### AIM OF THE TASK:
Copy every line of the records that includes the word "through".

### PROVIDED RECORDS:
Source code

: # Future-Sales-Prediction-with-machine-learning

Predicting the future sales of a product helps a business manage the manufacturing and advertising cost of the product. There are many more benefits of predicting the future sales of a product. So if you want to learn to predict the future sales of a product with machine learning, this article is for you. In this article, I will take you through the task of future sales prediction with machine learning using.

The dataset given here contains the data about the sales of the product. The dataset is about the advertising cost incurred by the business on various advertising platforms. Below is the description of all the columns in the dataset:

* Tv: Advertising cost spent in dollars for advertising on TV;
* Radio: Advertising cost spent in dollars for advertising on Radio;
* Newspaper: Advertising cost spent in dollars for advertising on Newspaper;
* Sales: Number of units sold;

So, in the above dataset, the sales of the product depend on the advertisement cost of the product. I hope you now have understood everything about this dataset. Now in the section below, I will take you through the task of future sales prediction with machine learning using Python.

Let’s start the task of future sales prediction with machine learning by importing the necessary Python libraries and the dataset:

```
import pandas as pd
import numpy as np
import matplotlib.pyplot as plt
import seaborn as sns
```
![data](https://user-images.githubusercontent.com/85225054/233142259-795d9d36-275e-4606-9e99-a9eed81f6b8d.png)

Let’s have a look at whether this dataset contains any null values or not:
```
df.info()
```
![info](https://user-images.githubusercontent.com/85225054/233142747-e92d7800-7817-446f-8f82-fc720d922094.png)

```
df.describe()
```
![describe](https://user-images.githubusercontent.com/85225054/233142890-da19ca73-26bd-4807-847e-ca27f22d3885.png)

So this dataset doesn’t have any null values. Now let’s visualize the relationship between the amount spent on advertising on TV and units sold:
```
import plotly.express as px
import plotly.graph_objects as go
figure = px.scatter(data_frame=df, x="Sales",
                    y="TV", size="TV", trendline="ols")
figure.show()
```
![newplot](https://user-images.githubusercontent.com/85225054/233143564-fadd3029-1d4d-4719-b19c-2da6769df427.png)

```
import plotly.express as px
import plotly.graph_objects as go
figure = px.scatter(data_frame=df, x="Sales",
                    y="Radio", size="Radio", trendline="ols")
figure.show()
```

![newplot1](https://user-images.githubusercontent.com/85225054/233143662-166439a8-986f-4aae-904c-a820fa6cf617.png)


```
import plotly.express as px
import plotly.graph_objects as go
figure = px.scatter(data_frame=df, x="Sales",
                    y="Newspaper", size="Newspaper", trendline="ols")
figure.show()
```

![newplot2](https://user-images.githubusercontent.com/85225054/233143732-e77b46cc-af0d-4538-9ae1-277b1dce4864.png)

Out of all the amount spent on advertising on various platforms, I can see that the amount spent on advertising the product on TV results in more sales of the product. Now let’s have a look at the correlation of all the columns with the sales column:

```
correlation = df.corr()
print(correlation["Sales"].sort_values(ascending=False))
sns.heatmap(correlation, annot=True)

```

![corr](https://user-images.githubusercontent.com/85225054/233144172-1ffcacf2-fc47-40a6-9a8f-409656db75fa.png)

--

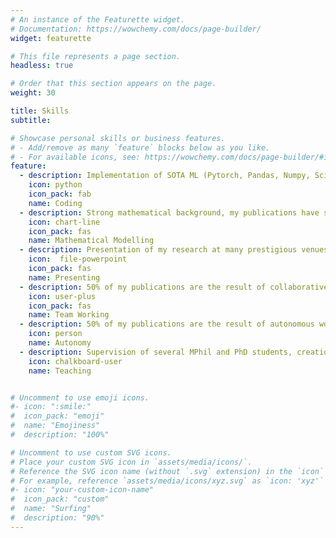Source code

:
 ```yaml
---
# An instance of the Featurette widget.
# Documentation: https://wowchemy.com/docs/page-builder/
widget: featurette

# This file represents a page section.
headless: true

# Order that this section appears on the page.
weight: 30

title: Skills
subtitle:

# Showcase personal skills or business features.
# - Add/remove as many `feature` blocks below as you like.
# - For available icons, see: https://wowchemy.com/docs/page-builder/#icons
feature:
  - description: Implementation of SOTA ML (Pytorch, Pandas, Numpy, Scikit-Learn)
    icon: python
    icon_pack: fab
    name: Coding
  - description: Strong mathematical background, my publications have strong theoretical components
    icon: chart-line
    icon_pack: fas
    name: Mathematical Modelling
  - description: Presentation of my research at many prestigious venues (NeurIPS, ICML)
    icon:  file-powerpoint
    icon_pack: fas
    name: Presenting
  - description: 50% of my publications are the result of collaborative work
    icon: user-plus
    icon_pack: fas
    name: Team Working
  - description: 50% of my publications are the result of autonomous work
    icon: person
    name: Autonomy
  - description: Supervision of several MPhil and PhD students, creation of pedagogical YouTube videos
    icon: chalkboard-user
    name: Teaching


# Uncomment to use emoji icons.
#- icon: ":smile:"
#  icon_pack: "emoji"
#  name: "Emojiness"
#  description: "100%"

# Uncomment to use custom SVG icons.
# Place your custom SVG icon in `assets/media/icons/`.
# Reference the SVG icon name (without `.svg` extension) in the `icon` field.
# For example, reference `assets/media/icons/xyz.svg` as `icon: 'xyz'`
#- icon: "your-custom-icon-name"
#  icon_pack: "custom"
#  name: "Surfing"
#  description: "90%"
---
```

### TASK ANSWER:
Predicting the future sales of a product helps a business manage the manufacturing and advertising cost of the product. There are many more benefits of predicting the future sales of a product. So if you want to learn to predict the future sales of a product with machine learning, this article is for you. In this article, I will take you through the task of future sales prediction with machine learning using.
So, in the above dataset, the sales of the product depend on the advertisement cost of the product. I hope you now have understood everything about this dataset. Now in the section below, I will take you through the task of future sales prediction with machine learning using Python.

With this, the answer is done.